Covenant,

Thank you for clearing up the hierarchy. I assure you I want to respect the rules and the governing authorities in this forum.

I have a question though. You said:

Quote
we Reformed consider it (Perseverence) to be one of the important doctrines that was recovered in the Reformation.

Which again gives me the impression that the prevailing opinion here is the Reformation was entirely subscribed to Perseverence (since you link the Reformation with Perseverence too) when history doesn't bear that out. Why is this such an important doctrine? Is it because it opposes what the RCC teaches? I only ask this because E.G. White condemned Sunday worship because the RCC taught it, so there is a precident for this sort of reasoning (setting aside that I'm sure everyone here agrees that EGW was, to put it kindly, mentally unstable).

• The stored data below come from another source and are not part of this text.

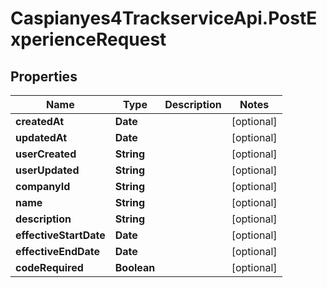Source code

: # Caspianyes4TrackserviceApi.PostExperienceRequest

## Properties
Name | Type | Description | Notes
------------ | ------------- | ------------- | -------------
**createdAt** | **Date** |  | [optional] 
**updatedAt** | **Date** |  | [optional] 
**userCreated** | **String** |  | [optional] 
**userUpdated** | **String** |  | [optional] 
**companyId** | **String** |  | [optional] 
**name** | **String** |  | [optional] 
**description** | **String** |  | [optional] 
**effectiveStartDate** | **Date** |  | [optional] 
**effectiveEndDate** | **Date** |  | [optional] 
**codeRequired** | **Boolean** |  | [optional]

As I read the history of the Reformation, Luther made every effort not to throw out the baby with the bathwater. Calvin also maintained certain points of orthodoxy, such as affirming the perpetual virginity of Mary using Biblical exegesis. (If you want to discuss this further, we can open another thread) The Armenians constituted a substantial part of the Reformation. Although this board's doctrines seem to be from the school of the Huguenots, the Huguenots were not the entire Reformation movement.

This is a point I wish to clarify.

Last edited by via_dolorosa; Sat Jan 26, 2008 12:03 AM.

Liberalism -- Ideas so good, they have to be mandated.